■ **WHAT TO WORK ON**: Emit an exact copy of the lines running from the start of the records to the line containing "O usuário possui", both included.

----

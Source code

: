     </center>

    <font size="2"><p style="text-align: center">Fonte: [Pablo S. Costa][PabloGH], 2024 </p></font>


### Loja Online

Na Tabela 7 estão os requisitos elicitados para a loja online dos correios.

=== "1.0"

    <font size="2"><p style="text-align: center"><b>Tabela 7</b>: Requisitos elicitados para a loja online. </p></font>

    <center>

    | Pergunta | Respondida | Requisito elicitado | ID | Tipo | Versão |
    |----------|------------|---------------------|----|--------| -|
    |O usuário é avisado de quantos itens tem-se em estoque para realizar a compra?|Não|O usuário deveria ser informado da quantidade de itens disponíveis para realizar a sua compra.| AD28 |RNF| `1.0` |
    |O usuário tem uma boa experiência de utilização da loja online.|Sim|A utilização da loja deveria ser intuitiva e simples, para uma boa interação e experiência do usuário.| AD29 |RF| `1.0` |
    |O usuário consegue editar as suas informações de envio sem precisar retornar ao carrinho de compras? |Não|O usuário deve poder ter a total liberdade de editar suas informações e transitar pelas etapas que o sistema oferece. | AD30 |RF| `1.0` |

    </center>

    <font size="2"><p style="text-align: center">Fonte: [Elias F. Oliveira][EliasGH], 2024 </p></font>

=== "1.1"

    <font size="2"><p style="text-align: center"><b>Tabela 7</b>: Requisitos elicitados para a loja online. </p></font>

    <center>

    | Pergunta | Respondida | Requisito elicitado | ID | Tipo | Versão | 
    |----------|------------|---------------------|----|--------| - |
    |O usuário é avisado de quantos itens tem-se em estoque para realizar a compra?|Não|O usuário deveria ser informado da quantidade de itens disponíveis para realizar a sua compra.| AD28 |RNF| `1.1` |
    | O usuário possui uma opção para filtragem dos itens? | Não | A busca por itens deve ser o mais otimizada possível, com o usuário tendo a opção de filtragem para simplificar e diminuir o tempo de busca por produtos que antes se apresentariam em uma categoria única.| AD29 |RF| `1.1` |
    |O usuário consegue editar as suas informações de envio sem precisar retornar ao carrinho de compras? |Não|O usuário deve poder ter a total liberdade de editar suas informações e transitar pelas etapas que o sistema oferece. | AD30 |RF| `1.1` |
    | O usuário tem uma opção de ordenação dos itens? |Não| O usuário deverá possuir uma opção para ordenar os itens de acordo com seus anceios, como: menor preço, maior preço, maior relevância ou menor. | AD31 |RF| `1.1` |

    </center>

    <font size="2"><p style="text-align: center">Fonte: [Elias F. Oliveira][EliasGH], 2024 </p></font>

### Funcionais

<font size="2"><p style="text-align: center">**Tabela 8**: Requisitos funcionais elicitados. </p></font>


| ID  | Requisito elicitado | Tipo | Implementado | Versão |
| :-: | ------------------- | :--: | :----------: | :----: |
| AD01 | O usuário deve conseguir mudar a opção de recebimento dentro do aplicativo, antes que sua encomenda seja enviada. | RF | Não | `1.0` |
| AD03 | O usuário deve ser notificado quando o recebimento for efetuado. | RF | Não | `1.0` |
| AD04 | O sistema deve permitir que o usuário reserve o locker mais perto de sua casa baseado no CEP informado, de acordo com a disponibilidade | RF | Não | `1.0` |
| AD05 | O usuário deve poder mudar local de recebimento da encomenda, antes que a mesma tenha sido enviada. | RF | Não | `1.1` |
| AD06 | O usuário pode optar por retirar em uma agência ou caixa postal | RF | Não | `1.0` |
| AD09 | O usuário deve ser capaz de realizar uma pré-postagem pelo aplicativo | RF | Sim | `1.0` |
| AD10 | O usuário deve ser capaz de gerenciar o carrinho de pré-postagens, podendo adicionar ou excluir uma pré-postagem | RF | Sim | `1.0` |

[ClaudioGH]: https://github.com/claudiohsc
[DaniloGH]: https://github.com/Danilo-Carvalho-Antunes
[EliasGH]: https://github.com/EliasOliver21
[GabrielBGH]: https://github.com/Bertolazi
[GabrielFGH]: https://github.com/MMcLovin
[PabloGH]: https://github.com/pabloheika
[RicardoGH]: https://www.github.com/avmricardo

----

■ **THE COMPLETED TASK**:
Source code

:     </center>

    <font size="2"><p style="text-align: center">Fonte: [Pablo S. Costa][PabloGH], 2024 </p></font>


### Loja Online

Na Tabela 7 estão os requisitos elicitados para a loja online dos correios.

=== "1.0"

    <font size="2"><p style="text-align: center"><b>Tabela 7</b>: Requisitos elicitados para a loja online. </p></font>

    <center>

    | Pergunta | Respondida | Requisito elicitado | ID | Tipo | Versão |
    |----------|------------|---------------------|----|--------| -|
    |O usuário é avisado de quantos itens tem-se em estoque para realizar a compra?|Não|O usuário deveria ser informado da quantidade de itens disponíveis para realizar a sua compra.| AD28 |RNF| `1.0` |
    |O usuário tem uma boa experiência de utilização da loja online.|Sim|A utilização da loja deveria ser intuitiva e simples, para uma boa interação e experiência do usuário.| AD29 |RF| `1.0` |
    |O usuário consegue editar as suas informações de envio sem precisar retornar ao carrinho de compras? |Não|O usuário deve poder ter a total liberdade de editar suas informações e transitar pelas etapas que o sistema oferece. | AD30 |RF| `1.0` |

    </center>

    <font size="2"><p style="text-align: center">Fonte: [Elias F. Oliveira][EliasGH], 2024 </p></font>

=== "1.1"

    <font size="2"><p style="text-align: center"><b>Tabela 7</b>: Requisitos elicitados para a loja online. </p></font>

    <center>

    | Pergunta | Respondida | Requisito elicitado | ID | Tipo | Versão | 
    |----------|------------|---------------------|----|--------| - |
    |O usuário é avisado de quantos itens tem-se em estoque para realizar a compra?|Não|O usuário deveria ser informado da quantidade de itens disponíveis para realizar a sua compra.| AD28 |RNF| `1.1` |
    | O usuário possui uma opção para filtragem dos itens? | Não | A busca por itens deve ser o mais otimizada possível, com o usuário tendo a opção de filtragem para simplificar e diminuir o tempo de busca por produtos que antes se apresentariam em uma categoria única.| AD29 |RF| `1.1` |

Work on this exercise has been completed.